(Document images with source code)
================================

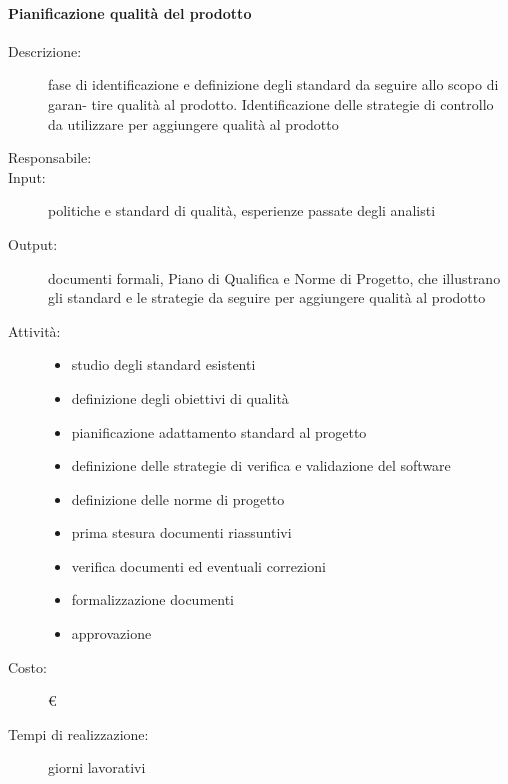 \paragraph{Pianificazione qualità del prodotto}
\begin{description}
\item[Descrizione:] fase di identificazione e definizione degli standard da seguire allo scopo di garan-
tire qualità al prodotto. Identificazione delle strategie di controllo da utilizzare per
aggiungere qualità al prodotto

\item[Responsabile:]  

\item[Input:] politiche e standard di qualità, esperienze passate degli analisti
\item[Output:] documenti formali, Piano di Qualifica e Norme di Progetto, che illustrano gli
standard e le strategie da seguire per aggiungere qualità al prodotto

\item[Attività:]
\begin{itemize}
\item studio degli standard esistenti
\item definizione degli obiettivi di qualità
\item pianificazione adattamento standard al progetto
\item definizione delle strategie di verifica e validazione del software
\item definizione delle norme di progetto
\item prima stesura documenti riassuntivi
\item verifica documenti ed eventuali correzioni
\item formalizzazione documenti
\item approvazione
\end{itemize}
\item[Costo:] \euro 
\item[Tempi di realizzazione:]  giorni lavorativi
\end{description}



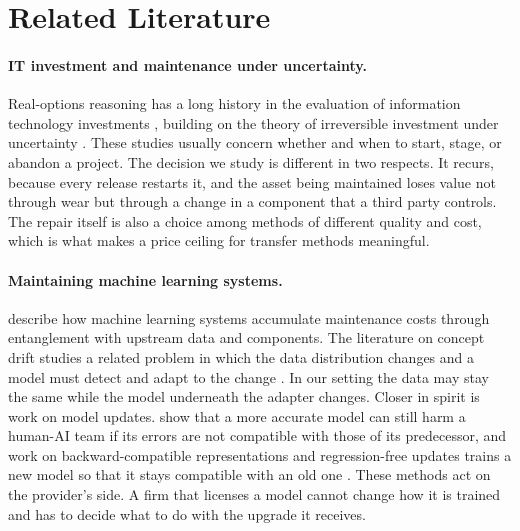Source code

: \documentclass[ijds,nonblindrev]{informs4}
\begin{document}
\section{Related Literature}\label{sec:lit}

\paragraph{IT investment and maintenance under uncertainty.} Real-options reasoning has a long history in the evaluation of information technology investments \citep{benaroch1999case,benaroch2002managing}, building on the theory of irreversible investment under uncertainty \citep{mcdonald1986value,dixit1994investment}. These studies usually concern whether and when to start, stage, or abandon a project. The decision we study is different in two respects. It recurs, because every release restarts it, and the asset being maintained loses value not through wear but through a change in a component that a third party controls. The repair itself is also a choice among methods of different quality and cost, which is what makes a price ceiling for transfer methods meaningful.

\paragraph{Maintaining machine learning systems.} \citet{sculley2015hidden} describe how machine learning systems accumulate maintenance costs through entanglement with upstream data and components. The literature on concept drift studies a related problem in which the data distribution changes and a model must detect and adapt to the change \citep{gama2014survey}. In our setting the data may stay the same while the model underneath the adapter changes. Closer in spirit is work on model updates. \citet{bansal2019updates} show that a more accurate model can still harm a human-AI team if its errors are not compatible with those of its predecessor, and work on backward-compatible representations and regression-free updates trains a new model so that it stays compatible with an old one \citep{shen2020backward,yan2021positive}. These methods act on the provider's side. A firm that licenses a model cannot change how it is trained and has to decide what to do with the upgrade it receives.
\end{document}
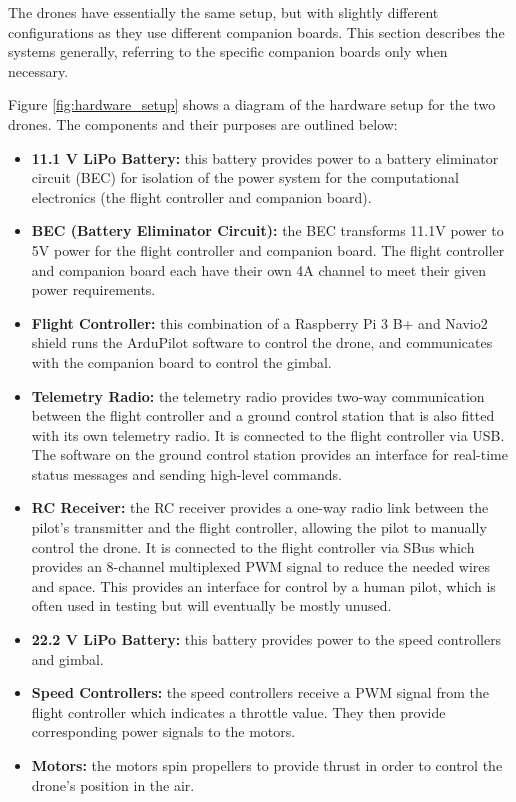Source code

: The drones have essentially the same setup, but with slightly different configurations as they use different companion boards. This section describes the systems generally, referring to the specific companion boards only when necessary.

Figure \ref{fig:hardware_setup} shows a diagram of the hardware setup for the two drones. The components and their purposes are outlined below:
\begin{itemize}
    \item \textbf{11.1 V LiPo Battery:} this battery provides power to a battery eliminator circuit (BEC) for isolation of the power system for the computational electronics (the flight controller and companion board).
    \item \textbf{BEC (Battery Eliminator Circuit):} the BEC transforms 11.1V power to 5V power for the flight controller and companion board. The flight controller and companion board each have their own 4A channel to meet their given power requirements.
    \item \textbf{Flight Controller:} this combination of a Raspberry Pi 3 B+ and Navio2 shield runs the ArduPilot software to control the drone, and communicates with the companion board to control the gimbal.
    \item \textbf{Telemetry Radio:} the telemetry radio provides two-way communication between the flight controller and a ground control station that is also fitted with its own telemetry radio. It is connected to the flight controller via USB. The software on the ground control station provides an interface for real-time status messages and sending high-level commands.
    \item \textbf{RC Receiver:} the RC receiver provides a one-way radio link between the pilot's transmitter and the flight controller, allowing the pilot to manually control the drone. It is connected to the flight controller via SBus which provides an 8-channel multiplexed PWM signal to reduce the needed wires and space. This provides an interface for control by a human pilot, which is often used in testing but will eventually be mostly unused.
    \item \textbf{22.2 V LiPo Battery:} this battery provides power to the speed controllers and gimbal.
    \item \textbf{Speed Controllers:} the speed controllers receive a PWM signal from the flight controller which indicates a throttle value. They then provide corresponding power signals to the motors.
    \item \textbf{Motors:} the motors spin propellers to provide thrust in order to control the drone's position in the air.

\end{itemize}
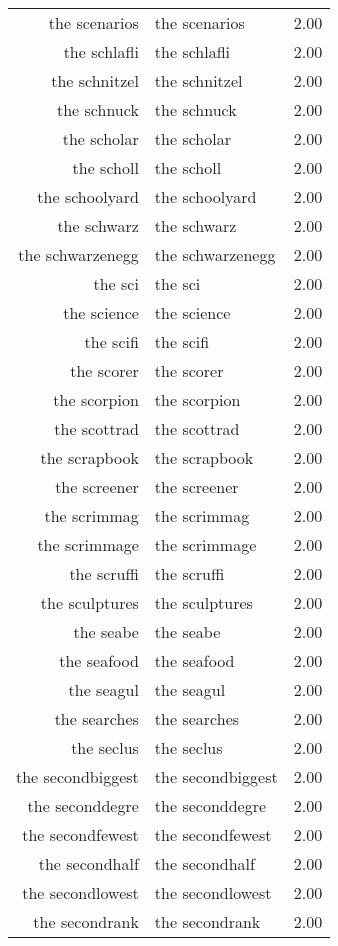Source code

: \begin{table}[ht]
\begin{tabular}{rlr}
  the scenarios & the scenarios & 2.00 \\ 
  the schlafli & the schlafli & 2.00 \\ 
  the schnitzel & the schnitzel & 2.00 \\ 
  the schnuck & the schnuck & 2.00 \\ 
  the scholar & the scholar & 2.00 \\ 
  the scholl & the scholl & 2.00 \\ 
  the schoolyard & the schoolyard & 2.00 \\ 
  the schwarz & the schwarz & 2.00 \\ 
  the schwarzenegg & the schwarzenegg & 2.00 \\ 
  the sci & the sci & 2.00 \\ 
  the science & the science & 2.00 \\ 
  the scifi & the scifi & 2.00 \\ 
  the scorer & the scorer & 2.00 \\ 
  the scorpion & the scorpion & 2.00 \\ 
  the scottrad & the scottrad & 2.00 \\ 
  the scrapbook & the scrapbook & 2.00 \\ 
  the screener & the screener & 2.00 \\ 
  the scrimmag & the scrimmag & 2.00 \\ 
  the scrimmage & the scrimmage & 2.00 \\ 
  the scruffi & the scruffi & 2.00 \\ 
  the sculptures & the sculptures & 2.00 \\ 
  the seabe & the seabe & 2.00 \\ 
  the seafood & the seafood & 2.00 \\ 
  the seagul & the seagul & 2.00 \\ 
  the searches & the searches & 2.00 \\ 
  the seclus & the seclus & 2.00 \\ 
  the secondbiggest & the secondbiggest & 2.00 \\ 
  the seconddegre & the seconddegre & 2.00 \\ 
  the secondfewest & the secondfewest & 2.00 \\ 
  the secondhalf & the secondhalf & 2.00 \\ 
  the secondlowest & the secondlowest & 2.00 \\ 
  the secondrank & the secondrank & 2.00 \\ 

\end{tabular}
\end{table}
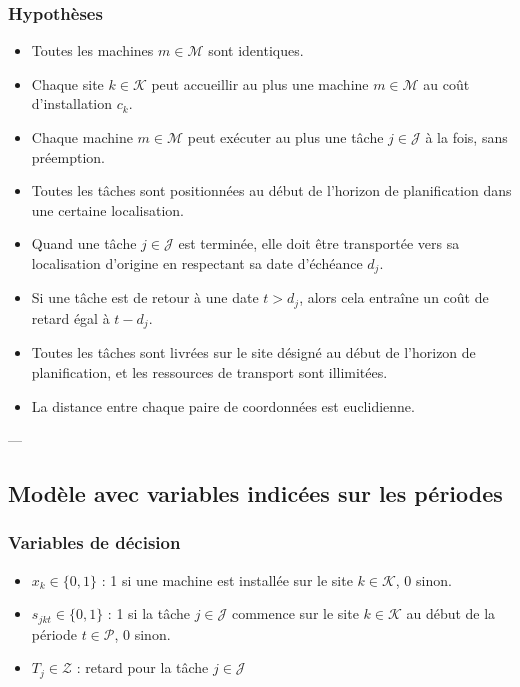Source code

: \subsubsection{Hypothèses}
\begin{itemize}
    \item Toutes les machines \(m \in \mathcal{M}\) sont identiques.
    \item Chaque site \(k \in \mathcal{K}\) peut accueillir au plus une machine \(m \in \mathcal{M}\) au coût d'installation \(c_{k}\).
    \item Chaque machine \(m \in \mathcal{M}\) peut exécuter au plus une tâche \(j \in \mathcal{J}\) à la fois, sans préemption.
    \item Toutes les tâches sont positionnées au début de l'horizon de planification dans une certaine localisation.
    \item Quand une tâche \(j \in \mathcal{J}\) est terminée, elle doit être transportée vers sa localisation d'origine en respectant sa date d'échéance \(d_{j}\).
    \item Si une tâche est de retour à une date \(t > d_{j}\), alors cela entraîne un coût de retard égal à \(t - d_{j}\).
    \item Toutes les tâches sont livrées sur le site désigné au début de l'horizon de planification, et les ressources de transport sont illimitées.
    \item La distance entre chaque paire de coordonnées est euclidienne.
\end{itemize}

---

\subsection{Modèle avec variables indicées sur les périodes}

\subsubsection{Variables de décision}
\begin{itemize}
    \item \(x_{k} \in \{0, 1\}\) : 1 si une machine est installée sur le site \(k \in \mathcal{K}\), 0 sinon.
    \item \(s_{jkt} \in \{0, 1\}\) : 1 si la tâche \(j \in \mathcal{J}\) commence sur le site \(k \in \mathcal{K}\) au début de la période \(t \in \mathcal{P}\), 0 sinon.
    \item \(T_{j} \in \mathcal{Z}\) : retard pour la tâche \(j \in \mathcal{J}\)
\end{itemize}

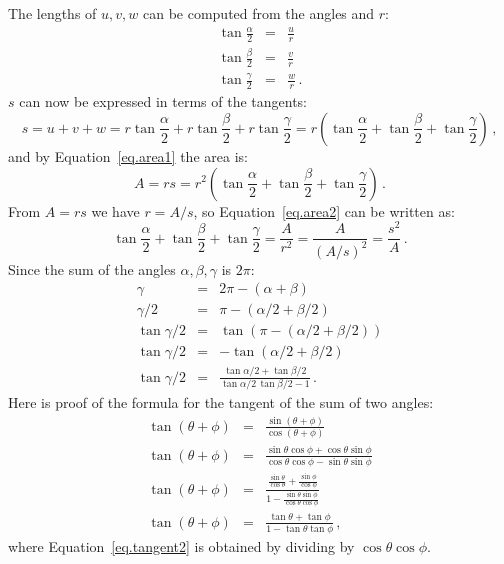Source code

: \documentclass[11pt,a4paper]{article}
\begin{document}
\vspace*{-4ex}

The lengths of $u,v,w$ can be computed from the angles and $r$:
\begin{eqnarray}
\tan \frac{\alpha}{2} &=& \frac{u}{r}\label{eq.alpha}\\
\tan \frac{\beta}{2} &=& \frac{v}{r}\label{eq.beta}\\
\tan \frac{\gamma}{2} &=& \frac{w}{r}\label{eq.gamma}\,.
\end{eqnarray}
$s$ can now be expressed in terms of the tangents:
\[
s = u+v+w = r\tan \frac{\alpha}{2}+r\tan \frac{\beta}{2}+r\tan \frac{\gamma}{2} = r\left(\tan \frac{\alpha}{2}+\tan \frac{\beta}{2}+\tan \frac{\gamma}{2}\right)\,,
\]
and by Equation~\ref{eq.area1} the area is:
\begin{equation}
A = rs = r^2\left(\tan \frac{\alpha}{2}+\tan \frac{\beta}{2}+\tan \frac{\gamma}{2}\right)\,.\label{eq.area2}
\end{equation}
From $A=rs$ we have $r=A/s$, so Equation~\ref{eq.area2} can be written as:
\begin{equation}
\tan \frac{\alpha}{2}+\tan \frac{\beta}{2}+\tan \frac{\gamma}{2} = \frac{A}{r^2} = \frac{A}{(A/s)^2} = \frac{s^2}{A}\,.\label{eq.area3}
\end{equation}
Since the sum of the angles $\alpha,\beta,\gamma$ is $2\pi$:
\begin{eqnarray}
\gamma &=& 2\pi - (\alpha + \beta)\\
\gamma/2 &=& \pi - (\alpha/2 + \beta/2)\\
\tan\gamma/2 &=& \tan(\pi - (\alpha/2 + \beta/2))\\
\tan\gamma/2 &=& -\tan (\alpha/2 + \beta/2)\\
\tan\gamma/2 &=& \frac{\tan\alpha/2 + \tan\beta/2}{\tan\alpha/2 \, \tan\beta/2-1}\,.\label{eq.tangent1}
\end{eqnarray}
Here is proof of the formula for the tangent of the sum of two angles:
\begin{eqnarray}
\tan (\theta+\phi) &=& \frac{\sin(\theta+\phi)}{\cos(\theta+\phi)}\\
\tan (\theta+\phi) &=&\frac{\sin\theta\cos\phi+\cos\theta\sin\phi}{\cos\theta\cos\phi-\sin\theta\sin\phi}\\
\tan (\theta+\phi) &=&\frac{\displaystyle\frac{\sin\theta}{\cos\theta}+\frac{\sin\phi}{\cos\phi}}{\displaystyle 1-\frac{\sin\theta\sin\phi}{\cos\theta\cos\phi}}\label{eq.tangent2}\\
\tan (\theta+\phi) &=&\frac{\tan\theta + \tan \phi}{1-\tan\theta\tan\phi}\,,\label{eq.tangent3}
\end{eqnarray}
where Equation~\ref{eq.tangent2} is obtained by dividing by $\cos\theta\cos\phi$.
\end{document}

================================

Instructions for the task: Line for line, output the entries above from the line with "the schwarz & the schwarz & 2.00 \\" to the line with "une certaine localisation.", both included, and nothing more. Skip pictures.

Your solution:
  the schwarz & the schwarz & 2.00 \\ 
  the schwarzenegg & the schwarzenegg & 2.00 \\ 
  the sci & the sci & 2.00 \\ 
  the science & the science & 2.00 \\ 
  the scifi & the scifi & 2.00 \\ 
  the scorer & the scorer & 2.00 \\ 
  the scorpion & the scorpion & 2.00 \\ 
  the scottrad & the scottrad & 2.00 \\ 
  the scrapbook & the scrapbook & 2.00 \\ 
  the screener & the screener & 2.00 \\ 
  the scrimmag & the scrimmag & 2.00 \\ 
  the scrimmage & the scrimmage & 2.00 \\ 
  the scruffi & the scruffi & 2.00 \\ 
  the sculptures & the sculptures & 2.00 \\ 
  the seabe & the seabe & 2.00 \\ 
  the seafood & the seafood & 2.00 \\ 
  the seagul & the seagul & 2.00 \\ 
  the searches & the searches & 2.00 \\ 
  the seclus & the seclus & 2.00 \\ 
  the secondbiggest & the secondbiggest & 2.00 \\ 
  the seconddegre & the seconddegre & 2.00 \\ 
  the secondfewest & the secondfewest & 2.00 \\ 
  the secondhalf & the secondhalf & 2.00 \\ 
  the secondlowest & the secondlowest & 2.00 \\ 
  the secondrank & the secondrank & 2.00 \\ 

\end{tabular}
\end{table}
Source code

: \subsubsection{Hypothèses}
\begin{itemize}
    \item Toutes les machines \(m \in \mathcal{M}\) sont identiques.
    \item Chaque site \(k \in \mathcal{K}\) peut accueillir au plus une machine \(m \in \mathcal{M}\) au coût d'installation \(c_{k}\).
    \item Chaque machine \(m \in \mathcal{M}\) peut exécuter au plus une tâche \(j \in \mathcal{J}\) à la fois, sans préemption.
    \item Toutes les tâches sont positionnées au début de l'horizon de planification dans une certaine localisation.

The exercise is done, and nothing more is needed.